Effect of CeO2 and Er2O3 Co-Doping on the Structural and Radiation Shielding Properties of Ceramics: An Experimental and Theoretical Evaluation

Abstract

This study investigates the effects of co-doping CeO2 (cerium oxide) and Er2O3 (erbium oxide) on Al2Si2O5(OH)4-KAlSi3O8-SiO2 ceramics, fabricated via conventional firing and sintering, for photon and neutron shielding applications. Experimental measurements were performed using a133Ba source for gamma-ray shielding and a241Am/Be neutron source for neutron shielding. At 81 key gamma-ray energy, the radiation attenuation properties of C (undoped) and Ce15Er15 (co-doped, containing 15 % CeO2 and 15 % Er2O3) ceramics showed an increase in the mass attenuation coefficient from 0.186 to 1.309 cm2/g and in the linear attenuation coefficient from 0.421 to 3.667 cm-1, while the mean free path (mfp) decreased from 2.280 to 0.281 cm, indicating a clear compositional dependence. Theoretical calculations were carried out using the EpiXS program.
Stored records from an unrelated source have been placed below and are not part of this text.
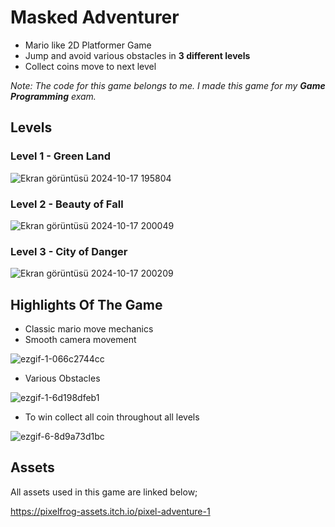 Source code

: # Masked Adventurer
* Mario like 2D Platformer Game
* Jump and avoid various obstacles in **3 different levels**
* Collect coins move to next level 

*Note: The code for this game belongs to me. I made this game for my **Game Programming** exam.*

## Levels

### Level 1 - Green Land

![Ekran görüntüsü 2024-10-17 195804](https://github.com/user-attachments/assets/29b80267-1779-4848-adb3-47ad5a825004)

 ### Level 2 - Beauty of Fall

 ![Ekran görüntüsü 2024-10-17 200049](https://github.com/user-attachments/assets/b8fa7605-faa4-4a5a-88c8-68afe22efc1a)


### Level 3 - City of Danger

![Ekran görüntüsü 2024-10-17 200209](https://github.com/user-attachments/assets/5e2a9362-6482-40ab-8d33-61914edd147f)


## Highlights Of The Game
* Classic mario move mechanics
* Smooth camera movement

![ezgif-1-066c2744cc](https://github.com/user-attachments/assets/52c11f57-244e-4a29-8c0d-53018b529d26)

* Various Obstacles

![ezgif-1-6d198dfeb1](https://github.com/user-attachments/assets/19645da6-3aa2-46e2-b185-0841eecff912)

* To win collect all coin throughout all levels

![ezgif-6-8d9a73d1bc](https://github.com/user-attachments/assets/7c2401d7-41e1-48c1-8221-eda97f40bb9d)

## Assets

All assets used in this game are linked below;

https://pixelfrog-assets.itch.io/pixel-adventure-1


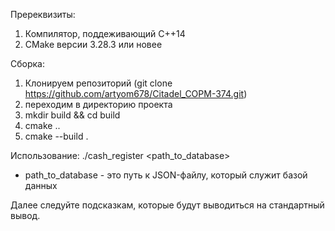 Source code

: 
Пререквизиты:
1) Компилятор, поддеживающий C++14
2) CMake версии 3.28.3 или новее

Сборка:
1) Клонируем репозиторий (git clone https://github.com/artyom678/Citadel_COPM-374.git)
2) переходим в директорию проекта
3) mkdir build && cd build
4) cmake ..
5) cmake --build .

Использование:
./cash_register <path_to_database>
 - path_to_database - это путь к JSON-файлу, который служит базой данных

Далее следуйте подсказкам, которые будут выводиться на стандартный вывод. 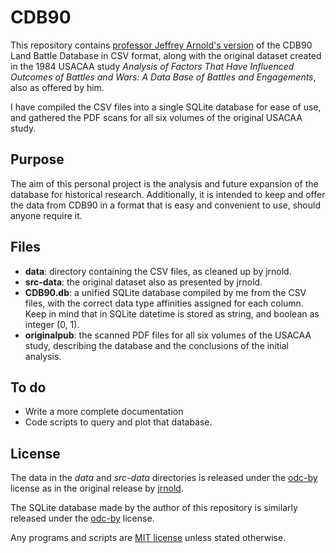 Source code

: # CDB90

This repository contains [professor Jeffrey Arnold's version](https://github.com/jrnold/CDB90) of the CDB90 Land Battle Database in CSV format, along with the original dataset created in the 1984 USACAA study *Analysis of Factors That Have Influenced Outcomes of Battles and Wars: A Data Base of Battles and Engagements*, also as offered by him.

I have compiled the CSV files into a single SQLite database for ease of use, and gathered the PDF scans for all six volumes of the original USACAA study.

## Purpose

The aim of this personal project is the analysis and future expansion of the database for historical research. Additionally, it is intended to keep and offer the data from CDB90 in a format that is easy and convenient to use, should anyone require it.

## Files

* **data**: directory containing the CSV files, as cleaned up by jrnold.
* **src-data**: the original dataset also as presented by jrnold.
* **CDB90.db**: a unified SQLite database compiled by me from the CSV files, with the correct data type affinities assigned for each column. Keep in mind that in SQLite datetime is stored as string, and boolean as integer (0, 1).
* **originalpub**: the scanned PDF files for all six volumes of the USACAA study, describing the database and the conclusions of the initial analysis.

## To do

* Write a more complete documentation
* Code scripts to query and plot that database.

## License

The data in the *data* and *src-data* directories is released under the [odc-by](https://opendatacommons.org/licenses/by/) license as in the original release by [jrnold](https://github.com/jrnold/CDB90).

The SQLite database made by the author of this repository is similarly released under the [odc-by](https://opendatacommons.org/licenses/by/) license.

Any programs and scripts are [MIT license](https://opensource.org/licenses/MIT) unless stated otherwise.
Among the produced ceramics, the Ce25Er5 sample exhibited the highest neutron absorption rate, reaching 69.39 %. This work presents an innovative approach for co-doping CeO2 and Er2O3 for radiation shielding in ceramics; compared to single oxide doping, this double doping is seen to further enhance both gamma-ray and neutron shielding properties. These results demonstrate that CeO2-and Er2O3-doped ceramics are sustainable, cost-effective, and efficient alternatives for radiation protection in nuclear facilities, medical imaging, and space technologies.